[Saved data entries]
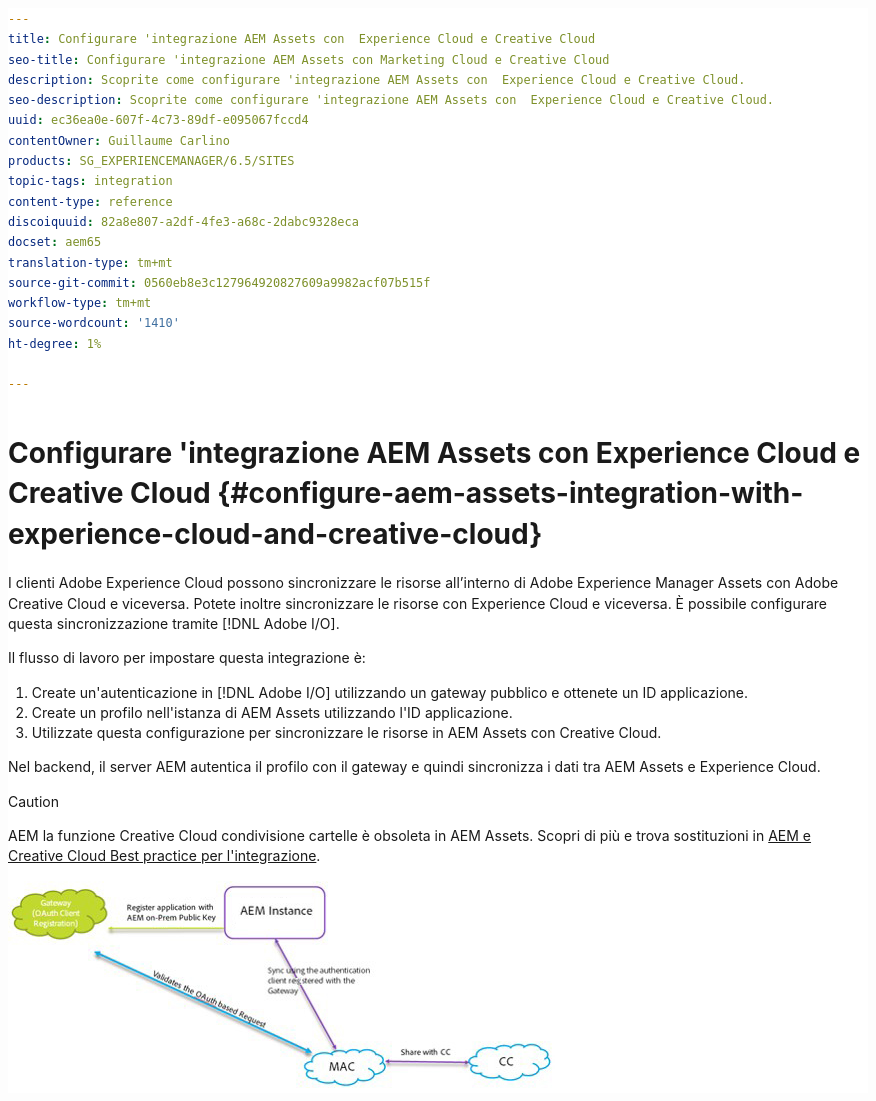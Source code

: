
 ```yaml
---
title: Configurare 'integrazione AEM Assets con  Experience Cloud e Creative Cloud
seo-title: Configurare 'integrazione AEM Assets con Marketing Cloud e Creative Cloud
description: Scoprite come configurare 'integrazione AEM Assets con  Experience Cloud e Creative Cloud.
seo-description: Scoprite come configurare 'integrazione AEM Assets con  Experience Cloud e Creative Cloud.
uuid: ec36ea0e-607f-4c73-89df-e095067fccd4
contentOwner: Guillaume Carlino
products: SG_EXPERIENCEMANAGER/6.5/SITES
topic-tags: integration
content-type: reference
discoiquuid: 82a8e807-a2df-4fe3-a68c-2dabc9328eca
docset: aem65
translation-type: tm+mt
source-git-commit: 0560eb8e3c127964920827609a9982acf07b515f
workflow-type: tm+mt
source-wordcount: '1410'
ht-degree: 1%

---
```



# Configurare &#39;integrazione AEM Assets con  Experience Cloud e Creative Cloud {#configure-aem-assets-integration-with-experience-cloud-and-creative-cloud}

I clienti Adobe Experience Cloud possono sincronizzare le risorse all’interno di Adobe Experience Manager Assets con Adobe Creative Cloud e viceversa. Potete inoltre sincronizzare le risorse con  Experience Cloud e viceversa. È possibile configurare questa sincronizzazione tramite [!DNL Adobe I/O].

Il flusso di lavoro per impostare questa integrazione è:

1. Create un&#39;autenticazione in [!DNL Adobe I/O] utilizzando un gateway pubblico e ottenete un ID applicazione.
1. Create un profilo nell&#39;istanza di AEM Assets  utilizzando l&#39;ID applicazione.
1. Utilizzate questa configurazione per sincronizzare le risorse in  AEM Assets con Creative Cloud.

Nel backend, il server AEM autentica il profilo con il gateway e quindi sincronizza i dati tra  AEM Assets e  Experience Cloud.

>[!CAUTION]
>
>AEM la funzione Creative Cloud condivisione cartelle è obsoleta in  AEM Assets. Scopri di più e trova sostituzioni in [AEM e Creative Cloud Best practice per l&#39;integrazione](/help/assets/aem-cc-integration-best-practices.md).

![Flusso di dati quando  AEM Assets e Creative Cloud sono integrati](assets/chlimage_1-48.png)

(WHAT YOU NEED TO DO) Output exactly the lines from the one containing "1. Utilizzate questa" through the last line of the entries, both ends included.

(OUTPUT FOR THIS TASK)
1. Utilizzate questa configurazione per sincronizzare le risorse in  AEM Assets con Creative Cloud.

Nel backend, il server AEM autentica il profilo con il gateway e quindi sincronizza i dati tra  AEM Assets e  Experience Cloud.

>[!CAUTION]
>
>AEM la funzione Creative Cloud condivisione cartelle è obsoleta in  AEM Assets. Scopri di più e trova sostituzioni in [AEM e Creative Cloud Best practice per l&#39;integrazione](/help/assets/aem-cc-integration-best-practices.md).

![Flusso di dati quando  AEM Assets e Creative Cloud sono integrati](assets/chlimage_1-48.png)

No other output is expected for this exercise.